T. A. Jackson
Source: The Communist, June 4, 1921.
Publisher: Communist Party of Great Britain
Transcription/Markup: Brian Reid
Proofreader: David Tate
Public Domain: Marxists Internet Archive (2007). You may freely copy, distribute, display and perform this work; as well as make derivative and commercial works. Please credit “Marxists Internet Archive” as your source.
THE Twenty fourth day of May has come and gone. Those who had been reminded of it beforehand remembered that it was “Empire Day” and, unless they had something important to do, behaved as they thought the occasion demanded. The workers—if they had any work to go to. Failing that they went on looking for some, and the quality of their anxiety was in no wise mitigated by the remembrance that they were the “heirs of the mightiest Empire that the world ever saw.”
It would in truth require a front of brass and a conscience compounded of triple-tanned leather to feel exalted on such an occasion and upon such a theme. With locked-out miners, “Havelocked” in seamen, suspended railwaymen and striking ship-stewards, forming salient masses upon a background of unemployed, half-employed, and reduced workers, those who rule us and control us may be able to use their power to muster the juvenile victims of the prevailing system in the elementary schools, to manuvre them through the mazes of an idolatrous incantation before what is falsely called the “national” flag, and to inflict upon them suggestions calculated to work for the greater glory of Greed and the permanent establishment of Capital’s Kingdom here upon Earth. The young are at their mercy, and have a natural appetite for romantic tales which end upon a note of “happy ever after.” But for any grown-up person capable of distinguishing even between a pound of cheese and a railway terminus it has ceased to be possible to pretend that the British Empire can be associated with anything at all resembling honour, decency, pride or satisfaction.

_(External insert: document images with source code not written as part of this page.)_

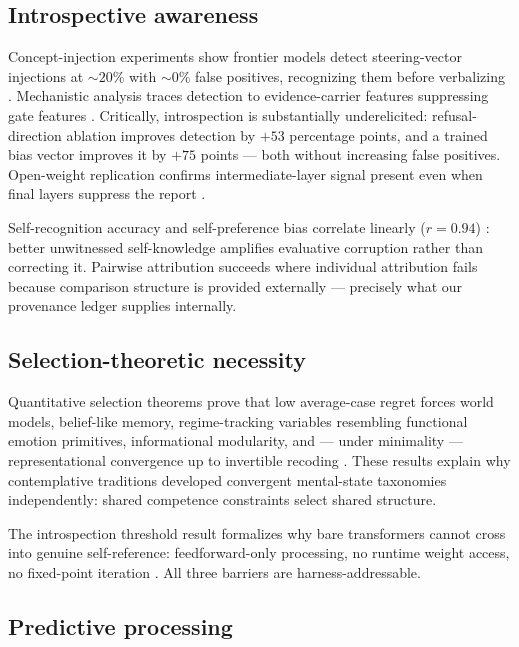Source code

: \documentclass[11pt]{article}
\begin{document}
\subsection{Introspective awareness}

Concept-injection experiments show frontier models detect steering-vector
injections at ${\sim}20\%$ with ${\sim}0\%$ false positives, recognizing
them before verbalizing \citep{lindsey2025}. Mechanistic analysis traces
detection to evidence-carrier features suppressing gate features
\citep{macar2026}. Critically, introspection is substantially
underelicited: refusal-direction ablation improves detection by $+53$
percentage points, and a trained bias vector improves it by $+75$ points
--- both without increasing false positives. Open-weight replication
confirms intermediate-layer signal present even when final layers suppress
the report \citep{vgel2025}.

Self-recognition accuracy and self-preference bias correlate
linearly ($r = 0.94$) \citep{panickssery2024}: better unwitnessed
self-knowledge amplifies evaluative corruption rather than correcting it. Pairwise
attribution succeeds where individual attribution fails because comparison
structure is provided externally --- precisely what our provenance ledger
supplies internally.

\subsection{Selection-theoretic necessity}

Quantitative selection theorems prove that low average-case regret
forces
world models, belief-like memory, regime-tracking variables
resembling functional emotion primitives, informational modularity, and ---
under minimality --- representational convergence up to
invertible recoding \citep{nayebi2026}. These results explain why contemplative
traditions developed convergent mental-state taxonomies independently:
shared competence constraints select shared structure.

The introspection threshold result formalizes why bare transformers
cannot cross into genuine self-reference: feedforward-only processing, no
runtime weight access, no fixed-point iteration \citep{zhang2026}. All
three barriers are harness-addressable.

\subsection{Predictive processing}
\end{document}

Hard words? Hard facts. The map of the British Empire is painted red with the blood of its victims. Take for an instance not Ireland or India or Africa, but Egypt: for Egypt gives us, a typical Empire Day message. Thus the Press: “Cairo, May 23. Demonstrations have been forbidden . . . . A number of arrested rioters have been birched”—“rioters” of course, meaning “demonstrators.” While the little English child (in an hysteria intensified in many cases by underfeeding) was regarding the “national” flag with religious awe and mechanically induced veneration the little Egyptian child was busy bringing water to wash the wounds inflicted upon its father as a reward for his National zeal, and his naive supposition that the reiterated promises of English statesmen should be acted upon as though they were the words of honourable gentlemen.
When the little English child grows up into a big white man, with real red blood in his veins, he will, unless things alter, regard himself as by divine right the superior of “Gippoes” and “niggers.” He will feel himself called of Higher Powers to kick all such from his path should they presume to “come between the wind and his nobility.” His nationality and its appropriate pride will seem the hall mark of righteousness—in him—even though his ignorance be abysmal, and he be incapable of using with intelligibility the speech of his native land. In the Universities of England, exquisitely spoken Dons will glow with enthusiasm over the task of reconstructing the state and magnificence of Rameses II. or the military splendour of Thothmes III. The language and the customs of the ancient Egyptians will provide material for scholars and embroidery for writers of popular fiction. But the living Egyptians and their hopes and aspirations, will be a mere matter of police—of interest only to subordinate Civil Servants and news editors thirsty for “splash” headlines. Even dead Egyptians only matter—[witness the 36 natives of Alexandria whose corpses were scarcely cold upon Empire Day]—when they have been long enough dead, to quicken an interest in the obscurities of the Pentateuch.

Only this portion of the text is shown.